Summary
In Sickles v. Montgomery Ward Co., 6 Misc.2d 1000 [167 N YS.2d 977], the negligence stemmed from the violation of a statute prohibiting sale of the article to a minor.
Summary of this case from Morris v. Toy BoxOpinion
August 2, 1957
N. Jansen Fowler for defendant.
Howard C. St John for plaintiffs.
The motion by the defendant to dismiss for legal insufficiency the amended complaint which unites the infant's cause of action for personal injuries with her parent's derivative action is denied. According the pleading the benefit of fair inference and reasonable intendment it may be construed to allege that through a sale to his parent the defendant negligently put in the possession of an immature infant for his use an air gun and ammunition therefor who it knew or should have known because of his youth and his inexperience in handling such would be likely to employ in a manner involving unreasonable risk of bodily harm to persons in the vicinity of its use and that, through the subsequent reckless handling of the gun by the infant, injury and damage were caused the plaintiffs. These allegations sufficiently state a cause of action. (Restatement, Torts, § 390.)

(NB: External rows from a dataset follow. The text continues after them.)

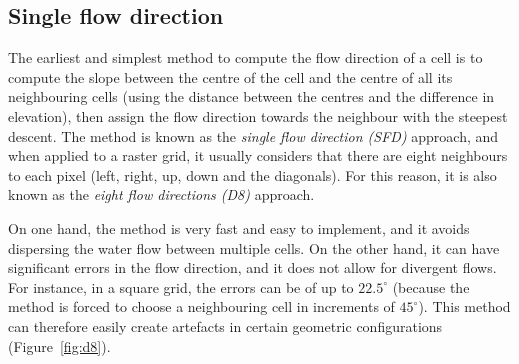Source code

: \subsection{Single flow direction}


The earliest and simplest method to compute the flow direction of a cell is to compute the slope between the centre of the cell and the centre of all its neighbouring cells (using the distance between the centres and the difference in elevation), then assign the flow direction towards the neighbour with the steepest descent.
The method is known as the \emph{single flow direction (SFD)} approach, 
and when applied to a raster grid, it usually considers that there are eight neighbours to each pixel (left, right, up, down and the diagonals).
For this reason, it is also known as the \emph{eight flow directions (D8)} approach.

On one hand, the method is very fast and easy to implement, and it avoids dispersing the water flow between multiple cells.
On the other hand, it can have significant errors in the flow direction, and it does not allow for divergent flows.
For instance, in a square grid, the errors can be of up to \(22.5^\circ{}\) (because the method is forced to choose a neighbouring cell in increments of \(45^\circ{}\)).
This method can therefore easily create artefacts in certain geometric configurations (Figure~\ref{fig:d8}).

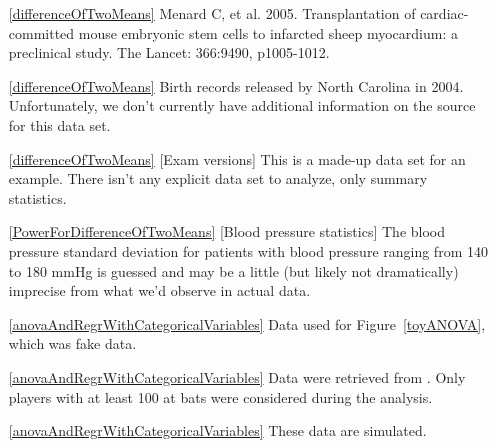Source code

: \begin{itemize}
\item[\ref{differenceOfTwoMeans}]
        {Menard C, et al. 2005.
            Transplantation of cardiac-committed mouse
            embryonic
            stem cells to infarcted sheep myocardium:
            a preclinical study.
            The Lancet: 366:9490, p1005-1012.}
\item[\ref{differenceOfTwoMeans}]
    Birth records released by North Carolina in 2004.
    Unfortunately, we don't currently have additional
    information on the source for this data set.
\item[\ref{differenceOfTwoMeans}]
    [Exam versions]
    This is a made-up data set for an example.
    There isn't any explicit data set to analyze,
    only summary statistics.

\item[\ref{PowerForDifferenceOfTwoMeans}]
    [Blood pressure statistics]
    The blood pressure standard deviation for patients
    with blood pressure ranging from 140 to 180 mmHg
    is guessed and may be a little (but likely not dramatically)
    imprecise from what we'd observe in actual data.

\item[\ref{anovaAndRegrWithCategoricalVariables}]
    Data used for Figure~\ref{toyANOVA}, which was fake data.
\item[\ref{anovaAndRegrWithCategoricalVariables}]
    Data were retrieved from
    .
    Only players with at least 100 at bats were considered
    during the analysis.
\item[\ref{anovaAndRegrWithCategoricalVariables}]
    These data are simulated.

\end{itemize}






\section{}
\label{ch_regr_simple_linear_data}

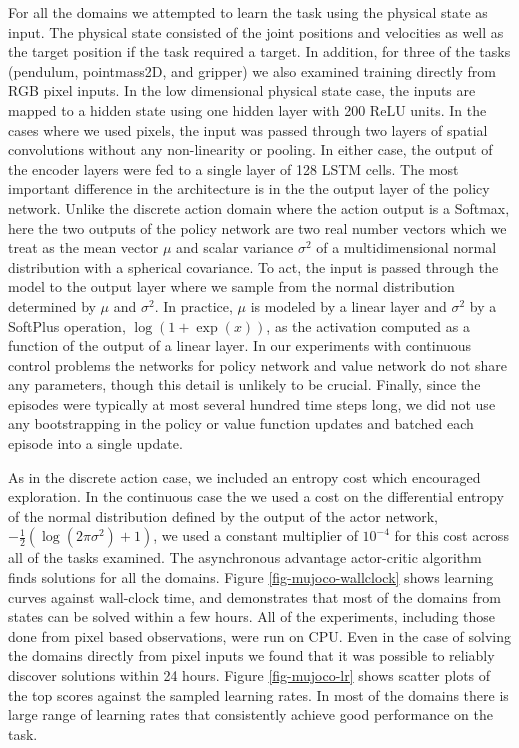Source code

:\documentclass{article} \usepackage{times}
\begin{document}
For all the domains we attempted to learn the task using the physical state as input.
The physical state consisted of the joint positions and velocities as well
as the target position if the task required a target.
In addition, for three of the tasks (pendulum, pointmass2D, and gripper) we also examined
training directly from RGB pixel inputs.
In the low dimensional physical state case, the inputs are mapped to a hidden state using one hidden layer with 200 ReLU units.
In the cases where we used pixels, the input was passed through two layers of spatial convolutions without any non-linearity or pooling.
In either case, the output of the encoder layers were fed to a single layer of 128 LSTM cells.
The most important difference in the architecture is in the the output layer of the policy
network. Unlike the discrete action domain where the action output is a Softmax, here the two outputs
of the policy network are two real number vectors which we treat
as the mean vector $\mu$ and scalar variance $\sigma^2$ of a multidimensional normal distribution
with a spherical covariance.
To act, the input is passed through the model to the output layer where we sample from the
normal distribution determined by $\mu$ and $\sigma^2$.
In practice, $\mu$ is modeled by a linear layer and $\sigma^2$ by a SoftPlus operation, $\log (1 + \exp (x))$,
as the activation computed as a function of the output of a linear layer.
In our experiments with continuous control problems the networks for policy network
and value network do not share any parameters, though this detail is unlikely to be crucial.
Finally, since the episodes were typically at most several hundred time steps long, we
did not use any bootstrapping in the policy or value function updates and batched each episode
into a single update.

As in the discrete action case, we included an entropy cost which encouraged exploration.
In the continuous case the we used a cost on the differential entropy of the normal distribution defined by
the output of the actor network, $-\frac{1}{2}(\log(2\pi\sigma^2)+1)$, we used a constant multiplier of $10^{-4}$ for this cost across all of the tasks
examined.
The asynchronous advantage actor-critic algorithm finds solutions for all the domains.  Figure \ref{fig-mujoco-wallclock}
shows learning curves against wall-clock time, and demonstrates that most of the domains from
states can be solved within a few hours. All of the experiments, including those done
from pixel based observations, were run on CPU.  Even in the case of solving the domains
directly from pixel inputs we found that it was possible to reliably discover solutions
within 24 hours.
Figure \ref{fig-mujoco-lr} shows scatter plots of the top scores against the sampled learning rates.
In most of the domains there is large range of learning rates that consistently achieve good performance
on the task.
\end{document}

We now turn to defendant's motions for nonsuits and directed verdicts on the ground that the plaintiffs, prima facie, have failed to establish causes of action.
Viewed in its most favorable light from their standpoint it appears from the transcript of the plaintiffs' case that on the 22d day of December, 1953, an employee of the defendant in charge of the gun department of its retail store in the city of Kingston, New York, in the course of his duties, sold and delivered to one Edwin Healey, Sr., a BB air gun and ammunition with actual knowledge that it was purchased for presentation to and use by his son, Edwin, Jr., then an infant of the age of nine years. It further appears that the infant accompanied his parents to the defendant's store when the sale of the gun was made and at the invitation of the defendant's salesman experimentally tested it in an unloaded state in the latter's presence. While the age of the infant is not shown to have been communicated to the defendant's employee it is reasonably inferable that his observations permitted him to estimate it with close approximation. On the day following Christmas, the testimony indicates, Edwin, Jr. pointed the loaded gun at the infant plaintiff, a child of about his own age, and discharged a shot therefrom which penetrated her eye. It is not claimed that the gun was functionally or otherwise defective.
It is the defendant's position that it legally sold the gun to a parent not shown to be incompetent who its employee had a right to assume would exercise appropriate supervisory care to prevent injury from its use by his infant son and that whatever injury ensued proximately resulted from the parent's failure to take adequate protective precautions to that end. This position in my judgment is untenable. The record demonstrates that the defendant knowingly put in the hands of a child, whom it should have known to be irresponsible and inexperienced in handling such because of his extreme youth, an inherently dangerous instrumentality the sale of which to him directly was specifically proscribed by the Penal Law and whose mere possession of which made him a juvenile delinquent subject to punishment as such. (Penal Law, §§ 1896, 1897, subd. 3.) To say that its subsequent reckless and dangerous use by him was not a likely event reasonably predictable in the exercise of prudent foresight ignores common experience, the known propensities of young children in whose possession firearms are placed and the legislative policy of the State. The naked legality of the sale to the parent, also in pari delicto, does not operate to relieve the defendant from liability. ( Golembe v. Blumberg, 262 App. Div. 759; Gerbino v. Greenhut-Siegel-Cooper Co., 165 App. Div. 763, 767; Henningsen v. Markowitz, 132 Misc. 547; Restatement, Torts, § 390, see, also, §§ 307, 308.) Corey v. Kaufman Chernick ( 70 R.I. 27) which the defendant cites in support of its contentions, is not analogous to the instant case. There the weapon and ammunition were sold for use by a minor 16 years of age of whose inexperience with firearms the seller had no knowledge or notice because of his youth or otherwise. Moreover, a sale to him personally was not forbidden by the pertinent Rhode Island statute.
The plaintiffs' evidence is sufficient prima facie to make out causes of action on the liability side of the case and the defendant's motions are denied with appropriate exceptions.
Pursuant to their stipulation the court will hear the further proofs of the parties at the court house in Kingston, New York, on September 6, 1957 at 2:00 P.M.